Pour ce faire, il faudra des initiatives de formation tant au niveau national qu’européen ainsi que le partage d’expériences en matière de surveillance entre les ACN. Par ailleurs, l’adoption de normes communes en matière de surveillance contribuera à l’établissement d’une culture commune de surveillance dans le domaine de la finance durable dans l’ensemble de l’UE.

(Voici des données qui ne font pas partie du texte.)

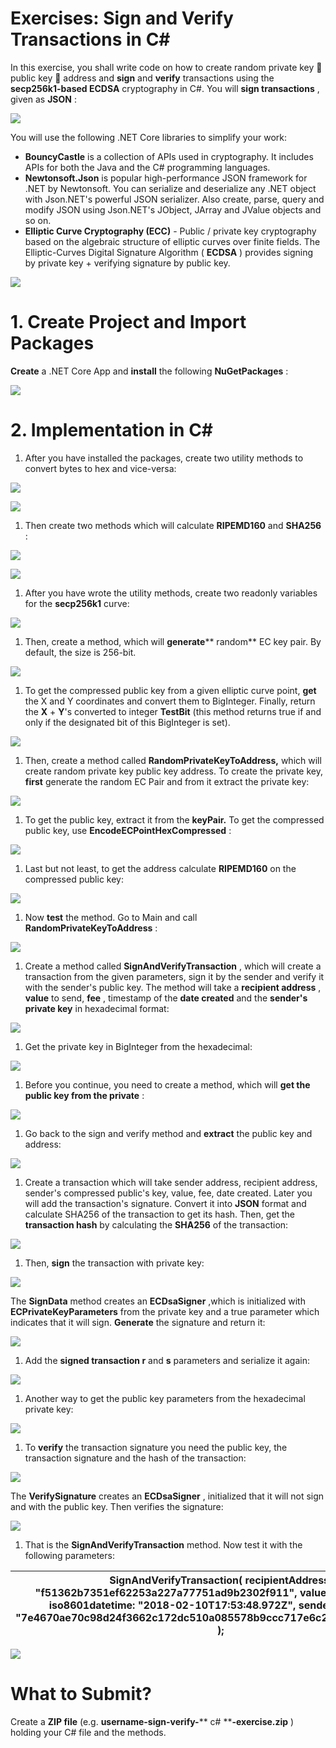 # Exercises: Sign and Verify Transactions in C#

In this exercise, you shall write code on how to create random private key  public key  address and **sign** and **verify** transactions using the **secp256k1-based ECDSA** cryptography in C#. You will **sign transactions** , given as **JSON** :

 ![](/assets/exercises-sign-verify-csharp-01.png)

You will use the following .NET Core libraries to simplify your work:

- **BouncyCastle** is a collection of APIs used in cryptography. It includes APIs for both the Java and the C# programming languages.
- **Newtonsoft.Json** is popular high-performance JSON framework for .NET by Newtonsoft. You can serialize and deserialize any .NET object with Json.NET&#39;s powerful JSON serializer. Also create, parse, query and modify JSON using Json.NET&#39;s JObject, JArray and JValue objects and so on.
- **Elliptic Curve Cryptography (ECC)** - Public / private key cryptography based on the algebraic structure of elliptic curves over finite fields. The Elliptic-Curves Digital Signature Algorithm ( **ECDSA** ) provides signing by private key + verifying signature by public key.

 ![](/assets/exercises-sign-verify-csharp-02.png)

# 1. Create Project and Import Packages

**Create** a .NET Core App and **install** the following **NuGetPackages** :

 ![](/assets/exercises-sign-verify-csharp-03.png)

# 2. Implementation in C#

1. After you have installed the packages, create two utility methods to convert bytes to hex and vice-versa:

 ![](/assets/exercises-sign-verify-csharp-04.png)

 ![](/assets/exercises-sign-verify-csharp-05.png)

1. Then create two methods which will calculate **RIPEMD160** and **SHA256** :

 ![](/assets/exercises-sign-verify-csharp-06.png)

 ![](/assets/exercises-sign-verify-csharp-07.png)

1. After you have wrote the utility methods, create two readonly variables for the **secp256k1** curve:

 ![](/assets/exercises-sign-verify-csharp-08.png)

1. Then, create a method, which will **generate**** random** EC key pair. By default, the size is 256-bit.

 ![](/assets/exercises-sign-verify-csharp-09.png)

1. To get the compressed public key from a given elliptic curve point, **get** the X and Y coordinates and convert them to BigInteger. Finally, return the **X** + **Y**&#39;s converted to integer **TestBit** (this method returns true if and only if the designated bit of this BigInteger is set).

 ![](/assets/exercises-sign-verify-csharp-10.png)

1. Then, create a method called **RandomPrivateKeyToAddress,** which will create random private key public key address. To create the private key, **first** generate the random EC Pair and from it extract the private key:

 ![](/assets/exercises-sign-verify-csharp-11.png)

1. To get the public key, extract it from the **keyPair.** To get the compressed public key, use **EncodeECPointHexCompressed** :

 ![](/assets/exercises-sign-verify-csharp-12.png)

1. Last but not least, to get the address calculate **RIPEMD160** on the compressed public key:

 ![](/assets/exercises-sign-verify-csharp-13.png)

1. Now **test** the method. Go to Main and call **RandomPrivateKeyToAddress** :

 ![](/assets/exercises-sign-verify-csharp-14.png)



1. Create a method called **SignAndVerifyTransaction** , which will create a transaction from the given parameters, sign it by the sender and verify it with the sender&#39;s public key. The method will take a **recipient address** , **value** to send, **fee** , timestamp of the **date created** and the **sender&#39;s private key** in hexadecimal format:

 ![](/assets/exercises-sign-verify-csharp-15.png)

1. Get the private key in BigInteger from the hexadecimal:

 ![](/assets/exercises-sign-verify-csharp-16.png)

1. Before you continue, you need to create a method, which will **get the public key from the private** :

 ![](/assets/exercises-sign-verify-csharp-17.png)

1. Go back to the sign and verify method and **extract** the public key and address:

 ![](/assets/exercises-sign-verify-csharp-18.png)

1. Create a transaction which will take sender address, recipient address, sender&#39;s compressed public&#39;s key, value, fee, date created. Later you will add the transaction&#39;s signature. Convert it into **JSON** format and calculate SHA256 of the transaction to get its hash. Then, get the **transaction hash** by calculating the **SHA256** of the transaction:

 ![](/assets/exercises-sign-verify-csharp-19.png)

1. Then, **sign** the transaction with private key:

 ![](/assets/exercises-sign-verify-csharp-20.png)

The **SignData** method creates an **ECDsaSigner** ,which is initialized with **ECPrivateKeyParameters** from the private key and a true parameter which indicates that it will sign. **Generate** the signature and return it:

 ![](/assets/exercises-sign-verify-csharp-21.png)

1. Add the **signed transaction r** and **s** parameters and serialize it again:

 ![](/assets/exercises-sign-verify-csharp-22.png)

1. Another way to get the public key parameters from the hexadecimal private key:

 ![](/assets/exercises-sign-verify-csharp-23.png)

1. To **verify** the transaction signature you need the public key, the transaction signature and the hash of the transaction:

 ![](/assets/exercises-sign-verify-csharp-24.png)

The **VerifySignature** creates an **ECDsaSigner** , initialized that it will not sign and with the public key. Then verifies the signature:

 ![](/assets/exercises-sign-verify-csharp-25.png)

1. That is the **SignAndVerifyTransaction** method. Now test it with the following parameters:

| SignAndVerifyTransaction(                recipientAddress: &quot;f51362b7351ef62253a227a77751ad9b2302f911&quot;,                value: 25000,                fee: 10,                iso8601datetime: &quot;2018-02-10T17:53:48.972Z&quot;,                senderPrivKeyHex: &quot;7e4670ae70c98d24f3662c172dc510a085578b9ccc717e6c2f4e547edd960a34&quot;            ); |
| --- |

 ![](/assets/exercises-sign-verify-csharp-26.png)

# What to Submit?

Create a **ZIP file** (e.g. **username-sign-verify-**** c# ****-exercise.zip** ) holding your C# file and the methods.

Les actions de l’ESMA visant à renforcer les capacités des ACN sont :

  • Faciliter l’échange de connaissances et d’informations sur les facteurs ESG entre les ACN par l’élaboration et la mise en œuvre d’un plan de formation en finance durable pour le personnel des ACN et de l’ESMA.
  • Organiser régulièrement des discussions sur les affaires de surveillance et d’application de la réglementation sur la finance durable dans le cadre des comités permanents et des réseaux pertinents de l’ESMA, ainsi que des discussions avec des groupes de travail consultatifs sur des sujets liés à la finance durable.
  • Veiller à ce que les ACN puissent échanger des expériences sur la surveillance et les cas d’application de la réglementation sur la finance durable, les défis auxquels elles sont confrontées et les solutions ou initiatives adoptées pour y remédier.
  • Élaborer des normes de surveillance communes sur les principales questions liées aux critères ESG, dans le manuel de surveillance commune par exemple.

3.3.   Suivre, évaluer et analyser les marchés et les risques ESG

L’ESMA renforcera sa surveillance des évolutions des marchés du carbone de l’UE notamment en tirant parti des capacités d’analyse des données qui existent déjà dans d’autres domaines de la réglementation sur les marchés des capitaux.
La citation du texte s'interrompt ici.